Nothing is perfect. Meticulous insistence on rethinking from first principles may occasionally try the reader’s patience, and the framing can sometimes seem more novel than the picture. As will always be the case, unless a large research grant makes specific hiring possible (and sometimes even then), the selection of regions and topics for examination is limited by a degree of happenstance in the expertise of the contributors. The editors’ apology for their failure to include the Pacific or give India anything like its due might have been extended to the central Islamic lands in general (still a common weakness of the Eurasian-based comparative tradition they have superseded) and Japan. Nevertheless, the extension of the area of debate is one of the volume’s signal contributions, not only by the mere inclusion of sub-Saharan Africa and the Americas and the long overdue appearance of Byzantium in a leading role, but by the completeness with which they are integrated in the arguments: nobody now will be able to pass over them without embarrassment. A comparable if less obvious extension of subject matter is produced by what Yarrow describes as “the loosening of conceptual ties in which modern historiography binds the Middle Ages” (214). Thus, his economic imaginaries can recast the forms of material exchange in the context of changing religious cultures, and Shepherd can make Networks, whose essence is voluntary association, an analytic device as powerful as institutions have ever been.

A short review does not do justice to the uniformly high quality of these essays. Their extended genesis in intensive discussion imparts a coherence of thought and treatment rare in collective publications, so that without the table of contents few readers would guess that of ten papers three are written by two, and two by three of a team of sixteen authors. Their collective range and depth of expertise makes the interweaving discussions of many topics through several papers, far from being repetitive, constantly refreshing and surprising. “Everywhere is idiosyncratic. But everywhere can be compared” Whittow concluded his lively and informative survey (87), in resounding if perhaps unconscious rebuttal of the inevitable, dreary refrain that used to frustrate every attempt to broaden the curriculum, “There is no point in comparing things because they are never the same.” Champions of that position, if any remain, should address in “Globalizing Cosmologies” the parallel descriptions by Caroline Dodds Pennock and Amanda Power of the Aztec conception of the universe and the scholastic theology of late medieval Europe. They were, indeed, not the same, but asking what they did for their respective worlds, rather than what a modern observer might imagine to be their religious content, shows how they shared a capacity to energize social action by integrating belief and practice (about which, the authors comment, there is nothing particularly “medieval”, 114) and in doing so illuminates both.
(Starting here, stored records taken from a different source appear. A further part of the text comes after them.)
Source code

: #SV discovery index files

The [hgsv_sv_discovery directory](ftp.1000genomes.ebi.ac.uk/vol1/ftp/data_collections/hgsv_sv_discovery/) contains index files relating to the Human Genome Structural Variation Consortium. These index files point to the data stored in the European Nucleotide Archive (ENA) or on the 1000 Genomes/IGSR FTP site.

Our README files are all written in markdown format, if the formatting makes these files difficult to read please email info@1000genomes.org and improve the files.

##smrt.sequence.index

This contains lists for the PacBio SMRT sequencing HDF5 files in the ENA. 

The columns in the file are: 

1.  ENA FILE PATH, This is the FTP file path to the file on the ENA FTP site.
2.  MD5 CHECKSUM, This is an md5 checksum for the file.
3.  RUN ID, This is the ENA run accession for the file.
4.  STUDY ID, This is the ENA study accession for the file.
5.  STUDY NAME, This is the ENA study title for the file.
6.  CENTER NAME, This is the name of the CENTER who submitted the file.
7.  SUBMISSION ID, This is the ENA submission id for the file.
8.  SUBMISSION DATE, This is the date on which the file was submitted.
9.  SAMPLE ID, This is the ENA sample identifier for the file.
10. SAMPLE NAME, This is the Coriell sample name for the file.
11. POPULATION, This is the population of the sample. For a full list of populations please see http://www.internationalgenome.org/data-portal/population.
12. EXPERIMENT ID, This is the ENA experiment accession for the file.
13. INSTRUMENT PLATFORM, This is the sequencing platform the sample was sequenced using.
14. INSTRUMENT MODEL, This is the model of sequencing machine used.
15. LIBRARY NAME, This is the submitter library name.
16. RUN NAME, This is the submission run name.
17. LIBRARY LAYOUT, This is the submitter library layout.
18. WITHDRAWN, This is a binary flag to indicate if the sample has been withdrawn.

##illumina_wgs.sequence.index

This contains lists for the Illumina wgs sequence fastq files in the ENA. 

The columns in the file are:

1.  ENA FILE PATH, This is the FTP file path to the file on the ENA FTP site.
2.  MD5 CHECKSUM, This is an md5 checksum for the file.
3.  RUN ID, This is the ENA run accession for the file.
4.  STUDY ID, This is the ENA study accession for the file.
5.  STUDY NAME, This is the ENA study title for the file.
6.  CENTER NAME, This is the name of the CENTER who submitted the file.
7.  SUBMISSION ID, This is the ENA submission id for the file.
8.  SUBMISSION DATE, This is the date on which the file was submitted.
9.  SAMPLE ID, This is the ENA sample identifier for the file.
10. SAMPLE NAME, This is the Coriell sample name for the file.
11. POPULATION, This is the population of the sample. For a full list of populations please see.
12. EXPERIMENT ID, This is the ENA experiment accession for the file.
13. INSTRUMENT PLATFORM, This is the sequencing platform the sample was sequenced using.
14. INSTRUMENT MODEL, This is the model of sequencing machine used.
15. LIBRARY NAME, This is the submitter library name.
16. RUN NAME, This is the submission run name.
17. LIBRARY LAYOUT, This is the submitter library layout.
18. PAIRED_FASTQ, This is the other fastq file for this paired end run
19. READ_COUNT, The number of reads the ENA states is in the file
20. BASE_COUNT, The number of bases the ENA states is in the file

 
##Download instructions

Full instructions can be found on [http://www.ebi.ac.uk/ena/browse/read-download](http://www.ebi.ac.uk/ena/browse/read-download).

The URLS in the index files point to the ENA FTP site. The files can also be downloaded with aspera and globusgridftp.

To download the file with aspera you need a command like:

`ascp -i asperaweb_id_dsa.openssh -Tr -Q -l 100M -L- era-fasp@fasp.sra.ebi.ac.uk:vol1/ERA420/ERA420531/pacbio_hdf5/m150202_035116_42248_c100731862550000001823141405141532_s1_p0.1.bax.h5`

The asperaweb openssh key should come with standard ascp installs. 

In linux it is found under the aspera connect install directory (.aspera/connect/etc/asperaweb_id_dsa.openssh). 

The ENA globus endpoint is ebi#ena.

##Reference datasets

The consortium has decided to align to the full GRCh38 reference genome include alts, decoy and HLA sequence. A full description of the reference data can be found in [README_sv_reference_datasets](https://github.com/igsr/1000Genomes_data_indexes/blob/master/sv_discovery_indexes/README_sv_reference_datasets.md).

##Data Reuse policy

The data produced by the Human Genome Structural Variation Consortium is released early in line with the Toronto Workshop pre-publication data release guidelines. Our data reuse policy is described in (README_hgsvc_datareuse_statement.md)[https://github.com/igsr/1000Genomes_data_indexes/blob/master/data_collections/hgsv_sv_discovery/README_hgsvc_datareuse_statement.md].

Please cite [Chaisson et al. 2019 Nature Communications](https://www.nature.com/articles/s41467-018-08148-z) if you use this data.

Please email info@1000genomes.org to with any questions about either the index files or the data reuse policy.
Starting from such juxtaposition of local studies, in which specialists interrogate the findings of their particular expertise intensively, side by side, in search of the human needs, conflicts, and aspirations from which the phenomena they have described arose, rather than from theoretical issues, is the essence of a method which the editors prefer to describe as “combinative” rather than comparative (23 – 4). It offers a real advance on our current practice of comparative history, whether by individuals stretching far beyond their primary competence or in teams of contributors assembled and editorially coordinated for the purpose, with varying degrees of success. It is a methodology capable of wide application, here introducing the world before 1500 not as fuel for the agendas of others but in its own right, in a singularly rewarding account of the Global Middle Ages wie es eigentlich gewesen.